PROMPT
Below are the records; collect from them each line containing the string "make".

====== ENTRIES SHOWN ======

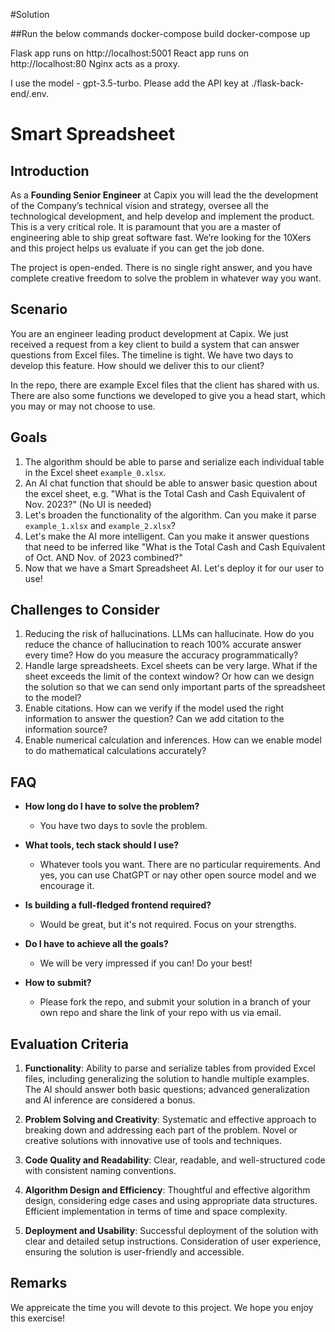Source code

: #Solution

##Run the below commands
docker-compose build
docker-compose up

Flask app runs on http://localhost:5001
React app runs on http://localhost:80
Nginx acts as a proxy.

I use the model - gpt-3.5-turbo. Please add the API key at ./flask-back-end/.env.

# Smart Spreadsheet

## Introduction

As a **Founding Senior Engineer** at Capix you will lead the the development of the Company’s technical vision and strategy, oversee all the technological development, and help develop and implement the product. This is a very critical role. It is paramount that you are a master of engineering able to ship great software fast. We’re looking for the 10Xers and this project helps us evaluate if you can get the job done. 

The project is open-ended. There is no single right answer, and you have complete creative freedom to solve the problem in whatever way you want.

## Scenario

You are an engineer leading product development at Capix. We just received a request from a key client to build a system that can answer questions from Excel files. The timeline is tight. We have two days to develop this feature. How should we deliver this to our client?


In the repo, there are example Excel files that the client has shared with us. There are also some functions we developed to give you a head start, which you may or may not choose to use.  

## Goals

1. The algorithm should be able to parse and serialize each individual table in the Excel sheet `example_0.xlsx`.
2. An AI chat function that should be able to answer basic question about the excel sheet, e.g. "What is the Total Cash and Cash Equivalent of Nov. 2023?" (No UI is needed)
3. Let's broaden the functionality of the algorithm. Can you make it parse `example_1.xlsx` and `example_2.xlsx`?
4. Let's make the AI more intelligent. Can you make it answer questions that need to be inferred like "What is the Total Cash and Cash Equivalent of Oct. AND Nov. of 2023 combined?"
5. Now that we have a Smart Spreadsheet AI. Let's deploy it for our user to use!

## Challenges to Consider

1. Reducing the risk of hallucinations. LLMs can hallucinate. How do you reduce the chance of hallucination to reach 100% accurate answer every time? How do you measure the accuracy programmatically?
2. Handle large spreadsheets. Excel sheets can be very large. What if the sheet exceeds the limit of the context window? Or how can we design the solution so that we can send only important parts of the spreadsheet to the model?
3. Enable citations. How can we verify if the model used the right information to answer the question? Can we add citation to the information source?
4. Enable numerical calculation and inferences. How can we enable model to do mathematical calculations accurately?

## FAQ
* **How long do I have to solve the problem?** 

  * You have two days to sovle the problem. 

* **What tools, tech stack should I use?**

  * Whatever tools you want. There are no particular requirements. And yes, you can use ChatGPT or nay other open source model and we encourage it.

* **Is building a full-fledged frontend required?** 
  * Would be great, but it's not required. Focus on your strengths.

* **Do I have to achieve all the goals?** 

  * We will be very impressed if you can! Do your best!

* **How to submit?**

  * Please fork the repo, and submit your solution in a branch of your own repo and share the link of your repo with us via email.

## Evaluation Criteria

1. **Functionality**: Ability to parse and serialize tables from provided Excel files, including generalizing the solution to handle multiple examples. The AI should answer both basic questions; advanced generalization and AI inference are considered a bonus.

2. **Problem Solving and Creativity**: Systematic and effective approach to breaking down and addressing each part of the problem. Novel or creative solutions with innovative use of tools and techniques.
  
3. **Code Quality and Readability**: Clear, readable, and well-structured code with consistent naming conventions.

4. **Algorithm Design and Efficiency**: Thoughtful and effective algorithm design, considering edge cases and using appropriate data structures. Efficient implementation in terms of time and space complexity.

5. **Deployment and Usability**: Successful deployment of the solution with clear and detailed setup instructions. Consideration of user experience, ensuring the solution is user-friendly and accessible.

## Remarks

We appreicate the time you will devote to this project. We hope you enjoy this exercise!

======

RESPONSE
3. Let's broaden the functionality of the algorithm. Can you make it parse `example_1.xlsx` and `example_2.xlsx`?
4. Let's make the AI more intelligent. Can you make it answer questions that need to be inferred like "What is the Total Cash and Cash Equivalent of Oct. AND Nov. of 2023 combined?"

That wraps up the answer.